◆ **Task**:
Filter the lines below, keeping each one that holds "要么随机".

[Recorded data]

BEGIN

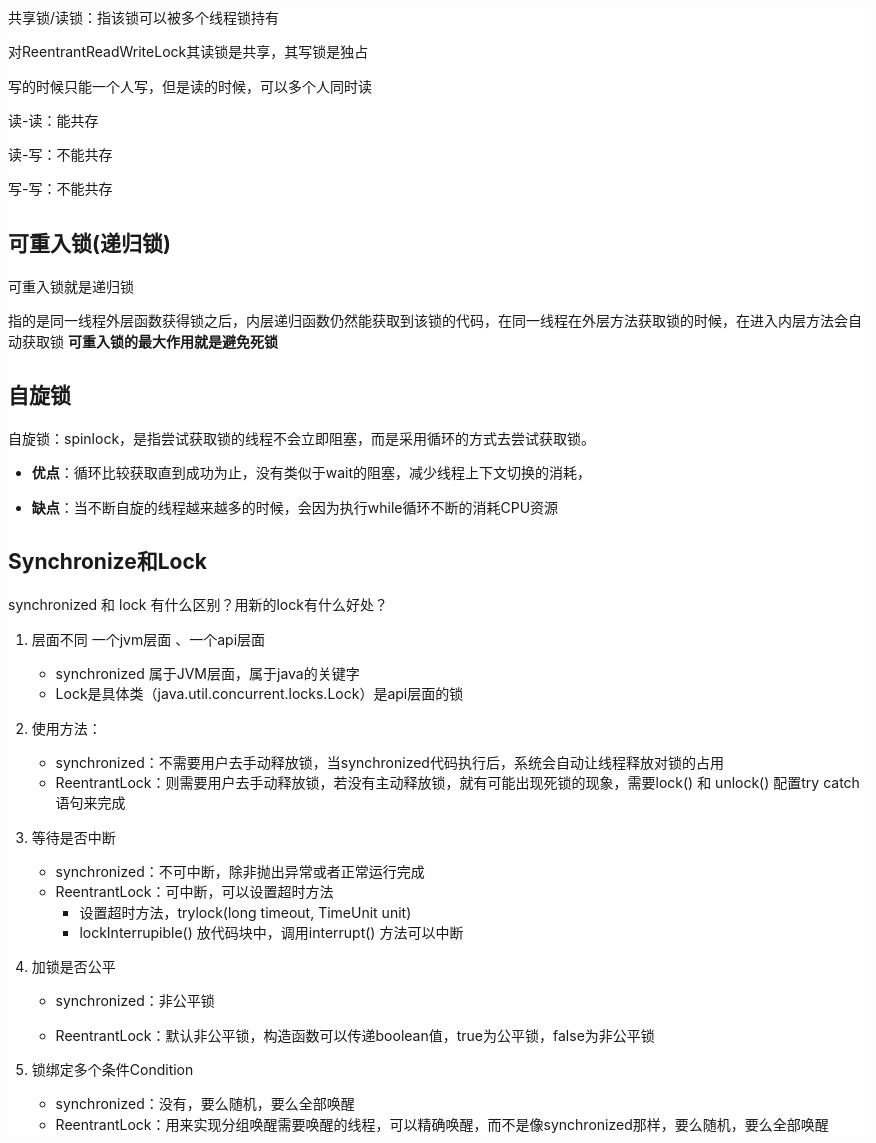 共享锁/读锁：指该锁可以被多个线程锁持有

对ReentrantReadWriteLock其读锁是共享，其写锁是独占

写的时候只能一个人写，但是读的时候，可以多个人同时读

读-读：能共存

读-写：不能共存

写-写：不能共存

## 可重入锁(递归锁)

可重入锁就是递归锁

​		指的是同一线程外层函数获得锁之后，内层递归函数仍然能获取到该锁的代码，在同一线程在外层方法获取锁的时候，在进入内层方法会自动获取锁
**可重入锁的最大作用就是避免死锁**

## 自旋锁

​		自旋锁：spinlock，是指尝试获取锁的线程不会立即阻塞，而是采用循环的方式去尝试获取锁。

- **优点**：循环比较获取直到成功为止，没有类似于wait的阻塞，减少线程上下文切换的消耗，

- **缺点**：当不断自旋的线程越来越多的时候，会因为执行while循环不断的消耗CPU资源

## Synchronize和Lock

synchronized 和 lock 有什么区别？用新的lock有什么好处？

1. 层面不同 一个jvm层面 、一个api层面

   - synchronized   属于JVM层面，属于java的关键字
   - Lock是具体类（java.util.concurrent.locks.Lock）是api层面的锁

2. 使用方法：

   - synchronized：不需要用户去手动释放锁，当synchronized代码执行后，系统会自动让线程释放对锁的占用
   - ReentrantLock：则需要用户去手动释放锁，若没有主动释放锁，就有可能出现死锁的现象，需要lock() 和 unlock() 配置try catch语句来完成

3. 等待是否中断

   - synchronized：不可中断，除非抛出异常或者正常运行完成
   - ReentrantLock：可中断，可以设置超时方法
     - 设置超时方法，trylock(long timeout, TimeUnit unit)
     - lockInterrupible() 放代码块中，调用interrupt() 方法可以中断

4. 加锁是否公平

   - synchronized：非公平锁

   - ReentrantLock：默认非公平锁，构造函数可以传递boolean值，true为公平锁，false为非公平锁

5. 锁绑定多个条件Condition

   - synchronized：没有，要么随机，要么全部唤醒
   - ReentrantLock：用来实现分组唤醒需要唤醒的线程，可以精确唤醒，而不是像synchronized那样，要么随机，要么全部唤醒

END

◆ **Output of the task**:
   - synchronized：没有，要么随机，要么全部唤醒
   - ReentrantLock：用来实现分组唤醒需要唤醒的线程，可以精确唤醒，而不是像synchronized那样，要么随机，要么全部唤醒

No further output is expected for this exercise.